A study out of the University of Calgary’s school of public policy, says that it’s time to have a serious discussion about the revenue the province is missing out on.
A five per cent sales tax could generate $5 billion for the province, according to the study, and that would still put Alberta’s sales tax as the lowest in the country.
The report makes it clear that “a provincial sales tax would enable the Alberta government to get off the royalty roller-coaster.”
The current plan to balance the budget in Alberta relies heavily on oil and gas funds, as it has for many years.
Polls in Alberta have repeatedly shown that the sales tax is the last thing Albertans want, but we have come to a point where reality needs to be faced.
Canadian Energy Research Institute (CERI) has stated that Alberta and Saskatchewan have taken the biggest hit with the drop of US imports.

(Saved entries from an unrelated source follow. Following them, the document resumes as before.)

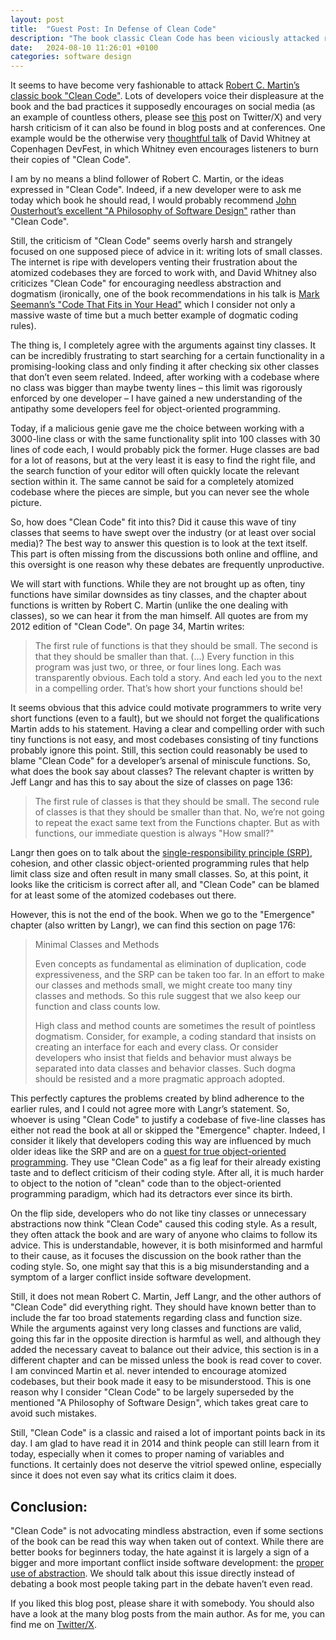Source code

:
 ```yaml
---
layout: post
title:  "Guest Post: In Defense of Clean Code"
description: "The book classic Clean Code has been viciously attacked recently. While it is not perfect, the main criticism is unfounded"
date:   2024-08-10 11:26:01 +0100
categories: software design
---
```

It seems to have become very fashionable to attack [Robert C. Martin’s classic book "Clean Code"](https://www.goodreads.com/book/show/3735293-clean-code). Lots of developers
voice their displeasure at the book and the bad practices it supposedly encourages on social media (as an example of
countless others, please see [this](https://x.com/ryanrwinchester/status/1762180771018686569) post on Twitter/X) and
very harsh criticism of it can also be found in blog posts and at conferences. One example would be the otherwise very
[thoughtful talk](https://www.youtube.com/watch?v=CDcP5e7-NOU) of David Whitney at Copenhagen DevFest, in which
Whitney even encourages listeners to burn their copies of "Clean Code".

I am by no means a blind follower of Robert C. Martin, or the ideas expressed in "Clean Code". Indeed, if a new
developer were to ask me today which book he should read, I would probably recommend [John Ousterhout’s excellent "A
Philosophy of Software Design"](https://www.goodreads.com/book/show/39996759-a-philosophy-of-software-design) rather than "Clean Code".

Still, the criticism of "Clean Code" seems overly harsh and strangely focused on one supposed piece of advice in it:
writing lots of small classes. The internet is ripe with developers venting their frustration about the atomized
codebases they are forced to work with, and David Whitney also criticizes "Clean Code" for encouraging needless
abstraction and dogmatism (ironically, one of the book recommendations in his talk is [Mark Seemann’s "Code That Fits in Your Head"](https://www.goodreads.com/book/show/57345272-code-that-fits-in-your-head) which I consider not only a massive waste of time but a much better example of dogmatic coding rules).

The thing is, I completely agree with the arguments against tiny classes. It can be incredibly frustrating to start
searching for a certain functionality in a promising-looking class and only finding it after checking six other classes
that don’t even seem related. Indeed, after working with a codebase where no class was bigger than maybe twenty lines –
this limit was rigorously enforced by one developer – I have gained a new understanding of the antipathy some developers
feel for object-oriented programming.

Today, if a malicious genie gave me the choice between working with a 3000-line class or with the same functionality
split into 100 classes with 30 lines of code each, I would probably pick the former. Huge classes are bad for a lot of
reasons, but at the very least it is easy to find the right file, and the search function of your editor will often
quickly locate the relevant section within it. The same cannot be said for a completely atomized codebase where the
pieces are simple, but you can never see the whole picture.

So, how does "Clean Code" fit into this? Did it cause this wave of tiny classes that seems to have swept over the
industry (or at least over social media)? The best way to answer this question is to look at the text itself. This part
is often missing from the discussions both online and offline, and this oversight is one reason why these debates are
frequently unproductive.

We will start with functions. While they are not brought up as often, tiny functions have similar downsides as
tiny classes, and the chapter about functions is written by Robert C. Martin (unlike the one dealing with classes), so
we can hear it from the man himself. All quotes are from my 2012 edition of "Clean Code". On page 34, Martin writes:

> The first rule of functions is that they should be small. The second is that they should be smaller than
> that. (…)
> Every function in this program was just two, or three, or four lines long. Each was transparently obvious.
> Each told a
> story. And each led you to the next in a compelling order. That’s how short your functions should
> be!

It seems obvious that this advice could motivate programmers to write very short functions (even to a fault), but we
should not forget the qualifications Martin adds to his statement. Having a clear and compelling order with such tiny
functions is not easy, and most codebases consisting of tiny functions probably ignore this point. Still, this section
could reasonably be used to blame "Clean Code" for a developer’s arsenal of miniscule functions. So, what does the book
say about classes? The relevant chapter is written by Jeff Langr and has this to say about the size of classes on page
136:

> The first rule of classes is that they should be small. The second rule of classes is that they should be smaller than
> that. No, we’re not going to repeat the exact same text from the Functions chapter. But as with functions,
> our immediate
> question is always "How small?"

Langr then goes on to talk about the [single-responsibility principle (SRP)](https://en.wikipedia.org/wiki/Single-responsibility_principle), cohesion, and other classic object-oriented
programming rules that help limit class size and often result in many small classes. So, at this point, it looks like
the criticism is correct after all, and "Clean Code" can be blamed for at least some of the atomized codebases out
there.

However, this is not the end of the book. When we go to the "Emergence" chapter (also written by Langr), we can find
this section on page 176:

> Minimal Classes and Methods
>
> Even concepts as fundamental as elimination of duplication, code expressiveness, and the SRP can be taken too far. In
> an
> effort to make our classes and methods small, we might create too many tiny classes and methods. So this rule suggest
> that we also keep our function and class counts low.
>
> High class and method counts are sometimes the result of pointless dogmatism. Consider, for example, a coding standard
> that insists on creating an interface for each and every class. Or consider developers who insist that fields and
> behavior must always be separated into data classes and behavior classes. Such dogma should be resisted and a more
> pragmatic approach adopted.

This perfectly captures the problems created by blind adherence to the earlier rules, and I could not agree more with
Langr’s statement. So, whoever is using "Clean Code" to justify a codebase of five-line classes has either not read the
book at all or skipped the "Emergence" chapter. Indeed, I consider it likely that developers coding this way are
influenced by much older ideas like the SRP and are on a [quest for true object-oriented
programming](https://thinkingsideways.net/software/design/futile-quest-for-true-oo.html). They use "Clean Code" as a fig
leaf for their already existing taste and to deflect criticism of their coding style. After all, it is much harder to
object to the notion of "clean" code than to the object-oriented programming paradigm, which had its detractors ever since its birth.

On the flip side, developers who do not like tiny classes or unnecessary abstractions now think "Clean Code" caused this
coding style. As a result, they often attack the book and are wary of anyone who claims to follow its advice. This is
understandable, however, it is both misinformed and harmful to their cause, as it focuses the discussion on the book
rather than the coding style. So, one might say that this is a big misunderstanding and a symptom of a larger conflict
inside software development.

Still, it does not mean Robert C. Martin, Jeff Langr, and the other authors of "Clean Code" did everything right. They
should have known better than to include the far too broad statements regarding class and function size. While the arguments
against very long classes and functions are valid, going this far in the opposite direction is harmful as well, and
although they added the necessary caveat to balance out their advice, this section is in a different chapter and can be
missed unless the book is read cover to cover. I am convinced Martin et al. never intended to encourage atomized
codebases, but their book made it easy to be misunderstood. This is one reason why I consider "Clean Code" to be largely
superseded by the mentioned "A Philosophy of Software Design", which takes great care to avoid such mistakes.

Still, "Clean Code" is a classic and raised a lot of important points back in its day. I am glad to have read it in 2014
and think people can still learn from it today, especially when it comes to proper naming of variables and functions. It
certainly does not deserve the vitriol spewed online, especially since it does not even say what its critics claim it
does.

## Conclusion:

"Clean Code" is not advocating mindless abstraction, even if some sections of the book can be read this way when taken
out of context. While there are better books for beginners today, the hate against it is largely a sign of a bigger and
more important conflict inside software development: the [proper use of abstraction](https://thinkingsideways.net/software/design/cost-of-abstraction.html). We should talk about this issue
directly instead of debating a book most people taking part in the debate haven’t even read.

If you liked this blog post, please share it with somebody. You should also have a look at the many blog posts from the
main author. As for me, you can find me on [Twitter/X](https://twitter.com/Geisterschleier).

The world-wide view of the oil and gas sector is becoming more and more unfavorable, despite efforts by the Alberta government to combat negative misinformation spreading.
Relying on the funds from an industry in decline seems foolhardy, at best.
Jack Mintz, the President’s Fellow at the University of Calgary’s School of Public Policy, has been lobbying for a sales tax, writing papers and giving press conferences on the topic for years.
He points out that an HST—or harmonized sales tax—would allow Albertans to slow the rise in personal and property taxes.
"If you took that and cut personal and corporate income taxes, I can tell you that would create a huge advantage for Alberta, as an economy," he told the CBC.
If Alberta wants to balance the books, cuts to services, and personal tax increases are not the only, or the best, option.
It’s time to take a good long look at some long-held beliefs in this province.
It’s time to open up, say “ahhh”, and do what’s good for the province, even if we don’t like it.